Data extracted from a collection:
>>>

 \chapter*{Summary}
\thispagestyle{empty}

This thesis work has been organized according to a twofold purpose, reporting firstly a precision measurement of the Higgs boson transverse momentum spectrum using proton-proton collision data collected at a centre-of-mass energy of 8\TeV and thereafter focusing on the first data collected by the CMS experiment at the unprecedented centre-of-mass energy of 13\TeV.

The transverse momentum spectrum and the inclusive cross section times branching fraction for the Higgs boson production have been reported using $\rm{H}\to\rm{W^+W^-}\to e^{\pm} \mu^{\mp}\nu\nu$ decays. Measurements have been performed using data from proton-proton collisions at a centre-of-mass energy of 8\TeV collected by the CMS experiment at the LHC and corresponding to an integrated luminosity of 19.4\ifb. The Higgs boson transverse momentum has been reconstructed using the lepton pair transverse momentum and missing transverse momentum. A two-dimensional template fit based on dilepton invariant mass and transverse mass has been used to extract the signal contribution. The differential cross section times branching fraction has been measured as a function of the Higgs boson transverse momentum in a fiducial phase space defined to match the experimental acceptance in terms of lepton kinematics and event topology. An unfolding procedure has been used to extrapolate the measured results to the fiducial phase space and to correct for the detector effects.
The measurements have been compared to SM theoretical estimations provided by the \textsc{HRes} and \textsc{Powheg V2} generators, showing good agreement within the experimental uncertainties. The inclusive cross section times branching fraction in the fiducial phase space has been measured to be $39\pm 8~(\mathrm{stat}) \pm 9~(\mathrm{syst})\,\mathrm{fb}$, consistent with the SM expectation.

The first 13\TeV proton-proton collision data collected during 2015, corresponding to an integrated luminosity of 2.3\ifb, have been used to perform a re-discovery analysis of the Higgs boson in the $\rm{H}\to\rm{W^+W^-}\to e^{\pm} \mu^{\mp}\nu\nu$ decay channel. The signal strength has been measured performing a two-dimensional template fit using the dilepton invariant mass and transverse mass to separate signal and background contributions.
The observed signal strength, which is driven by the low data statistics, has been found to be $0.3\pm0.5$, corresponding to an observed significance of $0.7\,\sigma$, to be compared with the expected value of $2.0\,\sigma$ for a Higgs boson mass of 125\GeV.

<<<
>>>

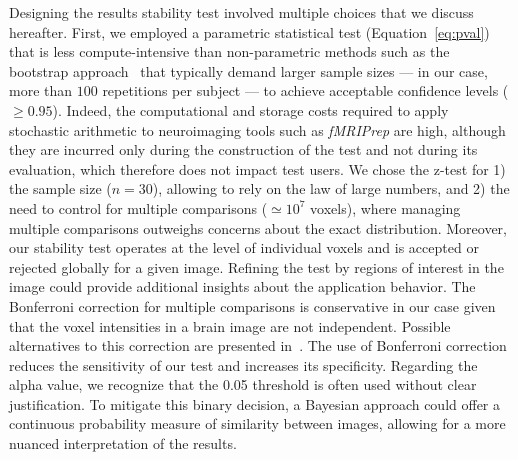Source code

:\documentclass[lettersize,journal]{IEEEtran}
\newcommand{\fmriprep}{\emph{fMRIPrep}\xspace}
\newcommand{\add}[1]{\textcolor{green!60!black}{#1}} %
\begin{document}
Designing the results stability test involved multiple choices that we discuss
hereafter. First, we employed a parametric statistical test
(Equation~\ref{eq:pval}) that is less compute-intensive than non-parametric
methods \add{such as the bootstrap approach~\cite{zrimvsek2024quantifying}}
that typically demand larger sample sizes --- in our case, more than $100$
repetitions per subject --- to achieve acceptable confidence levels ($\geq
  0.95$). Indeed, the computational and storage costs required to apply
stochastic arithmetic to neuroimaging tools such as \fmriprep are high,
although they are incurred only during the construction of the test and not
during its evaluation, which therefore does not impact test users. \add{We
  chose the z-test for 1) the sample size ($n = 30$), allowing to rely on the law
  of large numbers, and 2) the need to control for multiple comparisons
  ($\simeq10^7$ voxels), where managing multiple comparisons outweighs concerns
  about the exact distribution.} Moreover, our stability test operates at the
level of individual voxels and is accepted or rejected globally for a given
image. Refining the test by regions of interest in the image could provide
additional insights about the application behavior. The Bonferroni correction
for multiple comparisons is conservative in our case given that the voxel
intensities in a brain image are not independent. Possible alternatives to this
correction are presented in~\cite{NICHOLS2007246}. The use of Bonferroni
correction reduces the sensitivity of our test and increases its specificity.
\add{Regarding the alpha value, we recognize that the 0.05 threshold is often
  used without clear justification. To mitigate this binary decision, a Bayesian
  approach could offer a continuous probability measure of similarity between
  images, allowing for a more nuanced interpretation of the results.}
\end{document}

<<<

- WHAT THE TASK REQUIRES
Reproduce the entries above exactly, but only the lines between the line holding "about the exact" and the line holding "used without clear", inclusive.

- SOLUTION BELOW
  about the exact distribution.} Moreover, our stability test operates at the
level of individual voxels and is accepted or rejected globally for a given
image. Refining the test by regions of interest in the image could provide
additional insights about the application behavior. The Bonferroni correction
for multiple comparisons is conservative in our case given that the voxel
intensities in a brain image are not independent. Possible alternatives to this
correction are presented in~\cite{NICHOLS2007246}. The use of Bonferroni
correction reduces the sensitivity of our test and increases its specificity.
\add{Regarding the alpha value, we recognize that the 0.05 threshold is often
  used without clear justification. To mitigate this binary decision, a Bayesian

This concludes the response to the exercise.